Great Tew - Manor

Manor

Great Tew was settled in the Anglo-Saxon era. Ælfric of Abingdon held the manor of Great Tew by 990 and became Archbishop of Canterbury in 995. Ælfric died in 1005, leaving Great Tew to Saint Alban's Abbey. In 1049–52 the abbey leased Great Tew:

Leofstan, abbot, and St Albans Abbey, to Tova, widow of Wihtric, in return for 3 marks of gold and an annual render of honey; lease, for her lifetime and that of her son, Godwine, of land at Cyrictiwa, with reversion to St Albans.

In Old English the toponym Cyrictiwa means "Church Tew", distinguishing the village from neighbouring Little Tew which lacked its own church, and Nether Worton which seems not to have had its own chapel until the 12th century.

William the Conqueror granted the manor to his step-brother Odo, Bishop of Bayeux, and it was recorded amongst Odo's estates in the Domesday Book in 1086.

Tew Great Park was created before the latter part of the 16th century.

Sir Lawrence Tanfield, Lord Chief Baron of the Exchequer, bought Great Tew estate in 1611 from Edward Rainsford. He deprived the villagers of timber, causing some of the cottages to fall into disrepair. Tanfield enclosed part of Great Tew's lands in 1622. However, most of the parish's common lands were not enclosed until Parliament passed an Enclosure Act for Great Tew in 1767.

After Tanfield died in 1626, followed by his wife Elizabeth in 1629, Great Tew passed to his young son-in-law Lucius Cary, 2nd Viscount Falkland.

In the 1630s Lucius gathered together the Great Tew circle of writers and scholars, including Abraham Cowley, Ben Jonson and Edmund Waller. During the English Civil War the young Viscount fought on the Royalist side and was killed in 1643 at the First Battle of Newbury. Great Tew remained in the Cary family until the death of Anthony Cary, 5th Viscount of Falkland in 1694.

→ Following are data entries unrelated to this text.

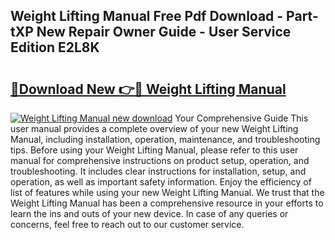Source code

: ## Weight Lifting Manual Free Pdf Download - Part-tXP New Repair Owner Guide - User Service Edition E2L8K

# <h2><a href="http://bc82496.oget.top/?id=Weight+Lifting+Manual">🔗Download New 👉🔴 Weight Lifting Manual</a></h2>

[![Weight Lifting Manual new download](https://i.imgur.com/5g1atiW.png)](http://bc82496.oget.top/?id=Weight+Lifting+Manual)
Your Comprehensive Guide This user manual provides a complete overview of your new Weight Lifting Manual, including installation, operation, maintenance, and troubleshooting tips. Before using your Weight Lifting Manual, please refer to this user manual for comprehensive instructions on product setup, operation, and troubleshooting. It includes clear instructions for installation, setup, and operation, as well as important safety information. Enjoy the efficiency of list of features while using your new Weight Lifting Manual. We trust that the Weight Lifting Manual has been a comprehensive resource in your efforts to learn the ins and outs of your new device. In case of any queries or concerns, feel free to reach out to our customer service.
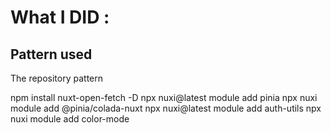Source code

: # What I DID :

## Pattern used
The repository pattern

npm install nuxt-open-fetch -D
npx nuxi@latest module add pinia
npx nuxi module add @pinia/colada-nuxt
npx nuxi@latest module add auth-utils
npx nuxi module add color-mode

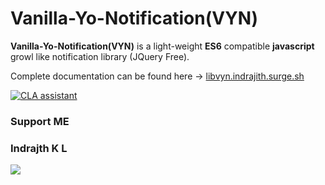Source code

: # Vanilla-Yo-Notification(VYN)

**Vanilla-Yo-Notification(VYN)** is a light-weight **ES6** compatible **javascript** growl like notification library (JQuery Free).


Complete documentation can be found here -> [libvyn.indrajith.surge.sh](http://libvyn.indrajith.surge.sh)

[![CLA assistant](https://cla-assistant.io/readme/badge/cooljith91112/vanilla-yo-notification)](https://cla-assistant.io/cooljith91112/vanilla-yo-notification)

### Support ME

### Indrajth K L

[![](https://az743702.vo.msecnd.net/cdn/kofi2.png?v=0)](https://ko-fi.com/R6R36EBQ)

Viscount Cary lived in a large manor house which seems to have been built in or before the early part of the 17th century and seems to have been extended in the latter part of the 17th century. It was demolished in about 1800 (see below) but outlying structures from about 1700 including its stables, dovecote and stone gatepiers survive.

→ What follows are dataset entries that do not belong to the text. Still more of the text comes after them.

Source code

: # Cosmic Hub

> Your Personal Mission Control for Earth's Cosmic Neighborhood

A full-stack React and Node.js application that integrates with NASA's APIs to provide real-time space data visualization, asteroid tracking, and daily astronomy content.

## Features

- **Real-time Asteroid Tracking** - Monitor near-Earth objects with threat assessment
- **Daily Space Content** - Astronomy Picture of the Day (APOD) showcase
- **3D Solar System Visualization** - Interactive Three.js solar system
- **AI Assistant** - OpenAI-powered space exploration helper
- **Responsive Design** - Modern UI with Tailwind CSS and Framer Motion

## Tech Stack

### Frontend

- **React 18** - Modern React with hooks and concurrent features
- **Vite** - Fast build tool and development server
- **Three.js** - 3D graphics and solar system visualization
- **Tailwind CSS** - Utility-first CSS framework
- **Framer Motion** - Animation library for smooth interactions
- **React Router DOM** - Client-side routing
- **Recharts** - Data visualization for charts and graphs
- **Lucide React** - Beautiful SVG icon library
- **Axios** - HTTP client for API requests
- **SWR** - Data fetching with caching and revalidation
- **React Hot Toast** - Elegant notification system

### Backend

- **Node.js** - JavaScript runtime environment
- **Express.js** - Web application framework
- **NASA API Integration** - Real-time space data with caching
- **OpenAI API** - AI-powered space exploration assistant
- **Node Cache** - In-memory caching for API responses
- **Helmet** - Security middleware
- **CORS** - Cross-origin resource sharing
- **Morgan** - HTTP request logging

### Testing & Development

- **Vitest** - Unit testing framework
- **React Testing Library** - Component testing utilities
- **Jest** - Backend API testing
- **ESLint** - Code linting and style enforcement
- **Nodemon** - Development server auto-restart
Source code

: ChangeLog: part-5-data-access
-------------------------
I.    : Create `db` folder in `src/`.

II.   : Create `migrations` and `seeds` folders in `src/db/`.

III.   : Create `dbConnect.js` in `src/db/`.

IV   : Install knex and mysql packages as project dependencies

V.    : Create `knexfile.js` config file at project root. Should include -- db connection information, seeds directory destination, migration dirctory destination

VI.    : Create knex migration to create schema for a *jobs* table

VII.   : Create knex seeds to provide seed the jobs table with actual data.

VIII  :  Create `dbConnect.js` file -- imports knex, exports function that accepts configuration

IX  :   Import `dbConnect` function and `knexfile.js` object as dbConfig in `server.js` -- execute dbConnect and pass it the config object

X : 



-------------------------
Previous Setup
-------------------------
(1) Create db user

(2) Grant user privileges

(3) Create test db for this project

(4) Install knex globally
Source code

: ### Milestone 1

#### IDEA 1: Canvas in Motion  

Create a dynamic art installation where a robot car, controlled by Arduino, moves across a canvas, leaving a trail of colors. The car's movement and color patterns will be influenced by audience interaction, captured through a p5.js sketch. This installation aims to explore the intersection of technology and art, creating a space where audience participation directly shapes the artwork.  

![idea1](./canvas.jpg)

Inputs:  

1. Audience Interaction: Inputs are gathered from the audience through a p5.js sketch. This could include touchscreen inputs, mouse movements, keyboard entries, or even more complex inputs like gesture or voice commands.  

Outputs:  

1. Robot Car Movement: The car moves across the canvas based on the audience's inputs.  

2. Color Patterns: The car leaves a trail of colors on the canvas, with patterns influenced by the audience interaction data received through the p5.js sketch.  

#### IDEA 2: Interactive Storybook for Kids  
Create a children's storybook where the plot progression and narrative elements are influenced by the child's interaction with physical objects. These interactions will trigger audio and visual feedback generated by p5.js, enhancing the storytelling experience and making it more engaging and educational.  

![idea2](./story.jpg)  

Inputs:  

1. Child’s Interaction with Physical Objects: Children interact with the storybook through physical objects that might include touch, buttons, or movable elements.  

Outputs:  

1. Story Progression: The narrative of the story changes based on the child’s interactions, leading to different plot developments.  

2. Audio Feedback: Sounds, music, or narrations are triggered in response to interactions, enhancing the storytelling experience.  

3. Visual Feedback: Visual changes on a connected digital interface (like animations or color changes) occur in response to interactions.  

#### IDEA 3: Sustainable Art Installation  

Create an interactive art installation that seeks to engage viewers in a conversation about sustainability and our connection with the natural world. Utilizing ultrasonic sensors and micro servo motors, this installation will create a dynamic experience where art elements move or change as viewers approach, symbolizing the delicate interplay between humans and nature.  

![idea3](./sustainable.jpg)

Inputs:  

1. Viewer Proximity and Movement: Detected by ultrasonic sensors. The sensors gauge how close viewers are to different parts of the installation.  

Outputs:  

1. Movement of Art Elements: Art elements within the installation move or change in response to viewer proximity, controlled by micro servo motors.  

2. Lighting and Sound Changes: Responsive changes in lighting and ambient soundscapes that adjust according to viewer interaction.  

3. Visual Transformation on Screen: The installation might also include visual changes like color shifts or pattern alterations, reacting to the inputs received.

In 1780 and 1793 Great Tew estate was bought by George Stratton, who had made a fortune in the East India Company. He died in March 1800 and was succeeded by his son George Frederick Stratton. The manor house had evidently fallen into disrepair, as the Strattons lived in a smaller Georgian dower house slightly to the south of it and had the manor house demolished in about 1803. In 1808 George Frederick Stratton engaged the Scots botanist and garden designer John Loudon, who laid out north and south drives in Great Tew Park and planted ornamental trees in and around the village, which today enhance its picturesque appearance.

In 1815–16 Matthew Robinson Boulton, the son of the manufacturer Matthew Boulton of Soho, Birmingham, bought Great Tew Estate. In 1825 Boulton added a Gothic Revival library to the east end of the house, and in the middle of the 19th century the Boulton family had a large Tudor style section designed by F.S. Waller added to the west end. Great Tew remained with the Boulton family until M.E. Boulton died without heirs in 1914.